*** ENTRIES PROVIDED Section Begins ***

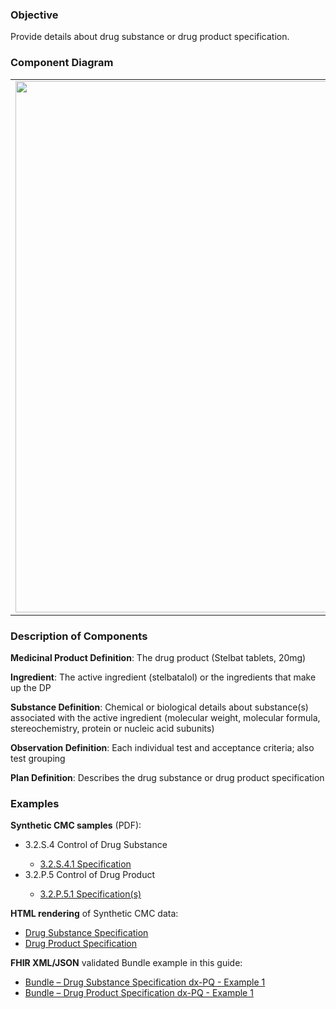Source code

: ### Objective
Provide details about drug substance or drug product specification.

### Component Diagram
<table>
<tr><td><img src="specification_FHIR_resources [2023-07-29 Rik].png" width="850"/></td></tr>
</table>
 
### Description of Components
**Medicinal Product Definition**: The drug product (Stelbat tablets, 20mg)

**Ingredient**: The active ingredient (stelbatalol) or the ingredients that make up the DP

**Substance Definition**: Chemical or biological details about substance(s) associated with the active ingredient (molecular weight, molecular formula, stereochemistry, protein or nucleic acid subunits)

**Observation Definition**: Each individual test and acceptance criteria; also test grouping

**Plan Definition**: Describes the drug substance or drug product specification

### Examples
<html>
<body>
<p><b>Synthetic CMC samples</b> (PDF):</p>
<ul>
<li>3.2.S.4 Control of Drug Substance</li>
<ul><li><a href="https://github.com/HL7/uv-dx-pq/raw/master/input/examples-pdf/3.2.S.4.1_Specification.pdf ">3.2.S.4.1 Specification</a></li></ul>
<li>3.2.P.5 Control of Drug Product</li>
<ul><li><a href="https://github.com/HL7/uv-dx-pq/raw/master/input/examples-pdf/3.2P.5.1_Specification(s).pdf ">3.2.P.5.1 Specification(s)</a></li></ul>
</ul>
<p><b>HTML rendering</b> of Synthetic CMC data:</p>
<ul><li><a href="drug_specification_rend_s.html">Drug Substance Specification</a> </li>
<li><a href="drug_specification_rend_p.html">Drug Product Specification</a> </li></ul>

<p><b>FHIR XML/JSON</b> validated Bundle example in this guide:</p>
<ul><li><a href="https://build.fhir.org/ig/HL7/uv-dx-pq/branches/master/Bundle-bundle-drug-substance-specification-dxpq-ex1.html">Bundle – Drug Substance Specification dx-PQ - Example 1</a></li>
<li><a href="https://build.fhir.org/ig/HL7/uv-dx-pq/branches/master/Bundle-bundle-drug-product-specification-dxpq-ex1.html">Bundle – Drug Product Specification dx-PQ - Example 1</a></li>
</ul>
</body>
</html>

*** ENTRIES PROVIDED Section Ends ***

■ ACTIVITY:
Up to and including the line containing "(Stelbat tablets, 20mg)", quote each line of the entries above from the very first, please, exactly and without images.

■ ANSWER TO THIS TASK:
Source code

: ### Objective
Provide details about drug substance or drug product specification.

### Component Diagram
<table>
<tr><td><img src="specification_FHIR_resources [2023-07-29 Rik].png" width="850"/></td></tr>
</table>
 
### Description of Components
**Medicinal Product Definition**: The drug product (Stelbat tablets, 20mg)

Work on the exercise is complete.